The suit follows others filed in recent years by prominent hip-hop artists including Sean “Diddy” Combs and Jay-Z against big consumer products companies over soured joint ventures, and highlights the pros and cons of such high-profile team-ups. In January Diddy dropped claims against Diageo North America Inc. that the spirits company had exhibited racism in neglecting his liquor brands. Last February Jay-Z and a Bacardi Ltd. affiliate resolved a battle over a cognac joint venture after months of arbitration and litigation.
Walmart said in a statement that it values its relationships with suppliers and that many factors affect a product’s sales, including price and consumer demand. Post said it made “substantial investments” in Broadus and was excited to partner with it.
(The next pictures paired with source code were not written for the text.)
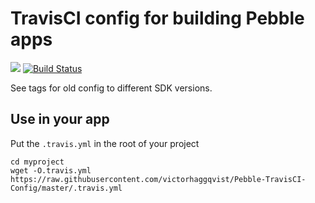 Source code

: # TravisCI config for building Pebble apps
![](https://img.shields.io/badge/SDK-3.6.2-green.svg)
[![Build Status](https://travis-ci.org/victorhaggqvist/Pebble-TravisCI-Config.svg?branch=master)](https://travis-ci.org/victorhaggqvist/Pebble-TravisCI-Config)

See tags for old config to different SDK versions.

## Use in your app
Put the `.travis.yml` in the root of your project

    cd myproject
    wget -O.travis.yml https://raw.githubusercontent.com/victorhaggqvist/Pebble-TravisCI-Config/master/.travis.yml
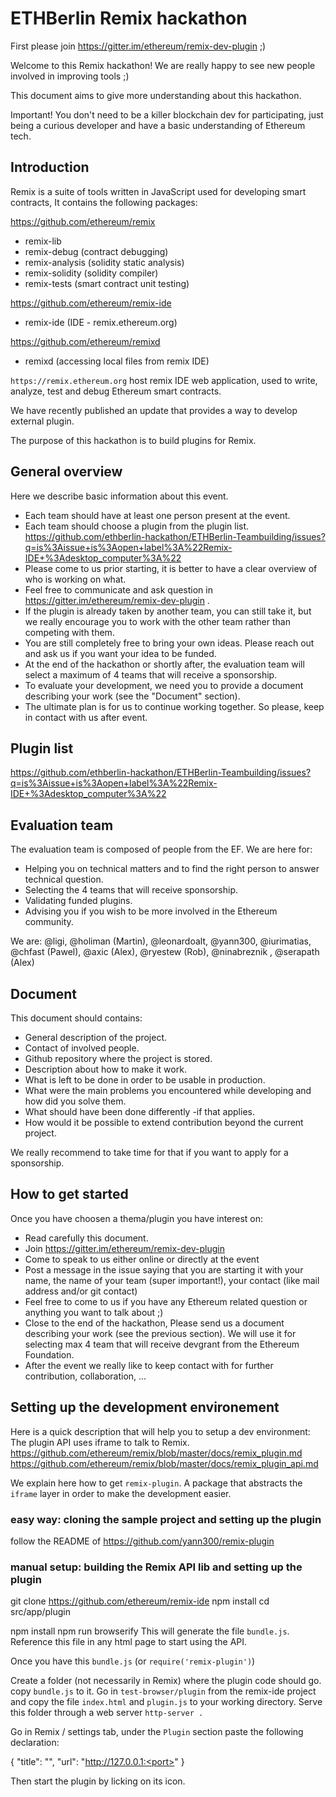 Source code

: # ETHBerlin Remix hackathon

First please join https://gitter.im/ethereum/remix-dev-plugin ;)

Welcome to this Remix hackathon!
We are really happy to see new people involved in improving tools ;)

This document aims to give more understanding about this hackathon.

Important! You don't need to be a killer blockchain dev for participating, just being a curious developer and have a basic understanding of Ethereum tech.

## Introduction

Remix is a suite of tools written in JavaScript used for developing smart contracts,
It contains the following packages:

https://github.com/ethereum/remix
 - remix-lib
 - remix-debug (contract debugging)
 - remix-analysis (solidity static analysis)
 - remix-solidity (solidity compiler)
 - remix-tests (smart contract unit testing)

https://github.com/ethereum/remix-ide
 - remix-ide (IDE - remix.ethereum.org)

https://github.com/ethereum/remixd
 - remixd (accessing local files from remix IDE)

`https://remix.ethereum.org` host remix IDE web application, used to write, analyze, test and debug Ethereum smart contracts.

We have recently published an update that provides a way to develop external plugin.

The purpose of this hackathon is to build plugins for Remix.

## General overview

Here we describe basic information about this event.

 - Each team should have at least one person present at the event.
 - Each team should choose a plugin from the plugin list. https://github.com/ethberlin-hackathon/ETHBerlin-Teambuilding/issues?q=is%3Aissue+is%3Aopen+label%3A%22Remix-IDE+%3Adesktop_computer%3A%22
 - Please come to us prior starting, it is better to have a clear overview of who is working on what.
 - Feel free to communicate and ask question in https://gitter.im/ethereum/remix-dev-plugin .
 - If the plugin is already taken by another team, you can still take it, but we really encourage you to work with the other team rather than competing with them.
 - You are still completely free to bring your own ideas. Please reach out and ask us if you want your idea to be funded.
 - At the end of the hackathon or shortly after, the evaluation team will select a maximum of 4 teams that will receive a sponsorship.
 - To evaluate your development, we need you to provide a document describing your work (see the "Document" section).
 - The ultimate plan is for us to continue working together. So please, keep in contact with us after event.

## Plugin list

https://github.com/ethberlin-hackathon/ETHBerlin-Teambuilding/issues?q=is%3Aissue+is%3Aopen+label%3A%22Remix-IDE+%3Adesktop_computer%3A%22

## Evaluation team

The evaluation team is composed of people from the EF. We are here for:
 - Helping you on technical matters and to find the right person to answer technical question.
 - Selecting the 4 teams that will receive sponsorship.
 - Validating funded plugins.
 - Advising you if you wish to be more involved in the Ethereum community.

We are:
@ligi, @holiman (Martin), @leonardoalt, @yann300, @iurimatias, @chfast (Pawel), @axic (Alex), @ryestew (Rob), @ninabreznik , @serapath (Alex)
 
## Document

This document should contains:
  - General description of the project.
  - Contact of involved people.
  - Github repository where the project is stored.
  - Description about how to make it work.
  - What is left to be done in order to be usable in production.
  - What were the main problems you encountered while developing and how did you solve them.
  - What should have been done differently -if that applies.
  - How would it be possible to extend contribution beyond the current project.
    
We really recommend to take time for that if you want to apply for a sponsorship.

## How to get started

Once you have choosen a thema/plugin you have interest on:
 - Read carefully this document.
 - Join https://gitter.im/ethereum/remix-dev-plugin
 - Come to speak to us either online or directly at the event
 - Post a message in the issue saying that you are starting it with your name, the name of your team (super important!), your contact (like mail address and/or git contact)
 - Feel free to come to us if you have any Ethereum related question or anything you want to talk about ;)
 - Close to the end of the hackathon, Please send us a document describing your work (see the previous section). We will use it for selecting max 4 team that will receive devgrant from the Ethereum Foundation.
 - After the event we really like to keep contact with for further contribution, collaboration, ...


## Setting up the development environement

Here is a quick description that will help you to setup a dev environment:
The plugin API uses iframe to talk to Remix. 
https://github.com/ethereum/remix/blob/master/docs/remix_plugin.md
https://github.com/ethereum/remix/blob/master/docs/remix_plugin_api.md


We explain here how to get `remix-plugin`. A package that abstracts the `iframe` layer in order to make the development easier.

### easy way: cloning the sample project and setting up the plugin

follow the README of https://github.com/yann300/remix-plugin

### manual setup: building the Remix API lib and setting up the plugin

git clone https://github.com/ethereum/remix-ide
npm install
cd src/app/plugin

npm install
npm run browserify
This will generate the file `bundle.js`. Reference this file in any html page to start using the API.

Once you have this `bundle.js` (or `require('remix-plugin')`)

Create a folder (not necessarily in Remix) where the plugin code should go.
copy `bundle.js` to it.
Go in `test-browser/plugin` from the remix-ide project and copy the file `index.html` and `plugin.js` to your working directory.
Serve this folder through a web server `http-server .`

Go in Remix / settings tab, under the `Plugin` section paste the following declaration:

{
    "title": "<name of plugin>",
    "url": "http://127.0.0.1:<port>"
}

Then start the plugin by licking on its icon.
“We were equally disappointed that consumer demand did not meet expectations,” Post said in a statement.
Lawyers for the two companies couldn’t immediately be reached for comment on the lawsuit.
According to the complaint, which seeks a jury trial and monetary damages, Post wanted to buy Snoop Cereal outright. Broadus refused, saying that would be contrary to its vision, and Post agreed instead to handle the production and distribution of Snoop Cereal in return for half the profits. The startup is named for Calvin Broadus Jr., Snoop Dogg’s real name.
Broadus says it expected its products to be placed on the same shelves as those of Post, a valued supplier among Walmart’s cereal offerings. But after a few months, it claims, Walmart customers couldn’t find Snoop Cereal, only to discover that it was being stored in the stockroom.
“Essentially, because Snoop Dogg and Master refused to sell Snoop Cereal in totality, Post entered a false arrangement where they could choke Broadus Foods out of the market, thereby preventing Snoop Cereal from being sold or produced by any competitor,” Broadus alleges.
Crump has represented the families of George Floyd, Breonna Taylor and Ahmaud Arbery.
The case is Broadus Foods LLC v. Post, 19HA-CV-24-526, Minnesota District Court, 1st Judicial District (Dakota County).